9 Replies to “SQLite Rules”

  1. Great for reads, but the whole file gets locked during a write. So *database* level locking, from what I hear.

    I already have mysql running everywhere. No reason to start using sqlite now. I’m happy not learning something new.

    So yup, great for the majority of web sites/apps, and especially for the small devices/footprint folks.

    If you’re a great developer the real money has always been in consulting. So he might not be as altruistic as wise. ;)

  2. Great for reads, but the whole file gets locked during a write. So *database* level locking, from what I hear.

    Yes, but for microseconds (literally). Yes, other requests will get queued, but unless you’re doing huge traffic, no practical downside. I don’t think anyone’s suggesting that you actually should run SQLite in production, only that it might not be as crazy as it sounds unless you’re doing really big traffic or need transactions or a few other fairly obscure features.

    If you’re a great developer the real money has always been in consulting.
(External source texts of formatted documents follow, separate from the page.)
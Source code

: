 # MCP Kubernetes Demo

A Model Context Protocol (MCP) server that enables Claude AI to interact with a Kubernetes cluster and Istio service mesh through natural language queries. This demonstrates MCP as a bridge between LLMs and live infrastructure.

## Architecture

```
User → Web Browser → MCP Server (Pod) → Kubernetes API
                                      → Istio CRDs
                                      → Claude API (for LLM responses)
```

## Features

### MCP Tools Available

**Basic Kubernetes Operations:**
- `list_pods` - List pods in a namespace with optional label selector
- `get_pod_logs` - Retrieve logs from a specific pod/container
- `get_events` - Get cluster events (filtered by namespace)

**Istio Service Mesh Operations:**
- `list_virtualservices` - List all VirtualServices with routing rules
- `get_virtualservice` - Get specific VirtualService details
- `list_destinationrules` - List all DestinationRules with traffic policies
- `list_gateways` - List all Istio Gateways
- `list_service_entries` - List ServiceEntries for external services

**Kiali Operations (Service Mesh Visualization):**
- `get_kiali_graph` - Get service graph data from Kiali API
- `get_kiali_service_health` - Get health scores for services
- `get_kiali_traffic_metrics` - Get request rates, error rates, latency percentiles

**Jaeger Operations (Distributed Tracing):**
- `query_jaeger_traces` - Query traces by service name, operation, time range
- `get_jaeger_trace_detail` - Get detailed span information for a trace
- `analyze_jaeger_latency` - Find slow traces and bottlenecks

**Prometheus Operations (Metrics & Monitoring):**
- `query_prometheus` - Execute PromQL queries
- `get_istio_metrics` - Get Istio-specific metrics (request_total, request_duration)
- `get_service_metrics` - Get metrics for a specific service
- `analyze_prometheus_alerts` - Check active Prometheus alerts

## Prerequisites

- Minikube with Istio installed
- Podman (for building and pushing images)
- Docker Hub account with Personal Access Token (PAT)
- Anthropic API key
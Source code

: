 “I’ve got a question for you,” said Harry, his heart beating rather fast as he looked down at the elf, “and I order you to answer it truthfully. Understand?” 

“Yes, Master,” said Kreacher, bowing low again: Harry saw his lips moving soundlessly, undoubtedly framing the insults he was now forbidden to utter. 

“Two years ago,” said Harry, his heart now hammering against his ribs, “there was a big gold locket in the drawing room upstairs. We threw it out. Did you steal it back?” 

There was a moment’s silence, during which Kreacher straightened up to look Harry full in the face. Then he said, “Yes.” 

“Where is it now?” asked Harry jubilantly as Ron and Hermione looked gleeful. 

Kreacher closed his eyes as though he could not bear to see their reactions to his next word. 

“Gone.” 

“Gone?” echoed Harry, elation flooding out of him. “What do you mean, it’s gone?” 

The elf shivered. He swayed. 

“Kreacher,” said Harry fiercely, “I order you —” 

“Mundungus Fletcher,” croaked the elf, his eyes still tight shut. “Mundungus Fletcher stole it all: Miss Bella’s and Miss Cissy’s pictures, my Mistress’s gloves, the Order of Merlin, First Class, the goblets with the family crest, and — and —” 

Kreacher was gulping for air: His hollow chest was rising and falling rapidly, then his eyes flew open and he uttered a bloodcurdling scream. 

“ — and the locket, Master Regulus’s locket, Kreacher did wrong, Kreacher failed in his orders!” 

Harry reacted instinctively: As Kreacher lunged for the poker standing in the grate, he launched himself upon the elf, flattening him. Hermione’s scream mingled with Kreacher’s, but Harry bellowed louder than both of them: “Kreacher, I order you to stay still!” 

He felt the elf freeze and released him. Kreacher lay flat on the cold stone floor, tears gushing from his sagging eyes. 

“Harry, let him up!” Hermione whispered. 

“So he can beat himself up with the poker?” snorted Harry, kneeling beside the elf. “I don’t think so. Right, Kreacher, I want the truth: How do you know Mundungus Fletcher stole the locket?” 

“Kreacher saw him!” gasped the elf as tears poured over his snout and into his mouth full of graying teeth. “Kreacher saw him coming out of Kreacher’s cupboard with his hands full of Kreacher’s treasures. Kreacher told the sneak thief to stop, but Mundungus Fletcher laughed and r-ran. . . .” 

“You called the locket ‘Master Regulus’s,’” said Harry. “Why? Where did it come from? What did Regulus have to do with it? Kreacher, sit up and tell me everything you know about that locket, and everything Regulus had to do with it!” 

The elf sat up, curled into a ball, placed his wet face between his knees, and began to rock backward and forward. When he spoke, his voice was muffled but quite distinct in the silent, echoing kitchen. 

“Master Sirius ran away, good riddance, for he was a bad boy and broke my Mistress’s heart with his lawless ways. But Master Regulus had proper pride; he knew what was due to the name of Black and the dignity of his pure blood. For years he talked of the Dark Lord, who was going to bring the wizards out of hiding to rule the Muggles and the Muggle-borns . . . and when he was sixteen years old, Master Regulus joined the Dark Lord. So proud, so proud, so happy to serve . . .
So he might not be as altruistic as wise. ;)

    From the sound of it, I think he put it into public domain well before there was any prospect of making money from consulting. But that’s my take just based on his manner and tone.

  3. Yes, but for microseconds (literally).

    Depends on the query. I’m sure there’s a benchmark out there somewhere on how sqlite performs.

  4. Here are some:

    Older (“The numbers here are old enough to be nearly meaningless”)

    Newer (but still somewhat old)

    If I remember from the interview, the performance synopsis is something like “In low concurrency environments, SQLite runs circles around everything else. In high concurrency environments, other DBs eat its lunch.”

  5. The public domain part is interesting and has actually caused some companies to think twice before adopting it because lawyers are used to dealing with open source licenses but since public domain projects are rare the legal issues are untested. This seems funny since you would think there are no legal issues with public domain.

    One very convenient aspect of SQLite is that it is zero configuration. It doesn’t require a password, and you don’t need to be a database admin to use it. It is also good for cross platform projects. We adopted SQLite for our Run BASIC web development system (http://www.runbasic.com).

  6. Shacker wrote:
    I don’t think anyone’s suggesting that you actually should run SQLite in production…”. The SQLite web site itself is powered by a standalone web server called cvstrac which is made up of SQLite , CVS, and a web server, bug tracker, etc. Point is…SQLite is used in production and that site runs fine, and I’m sure they get lots of hits every day.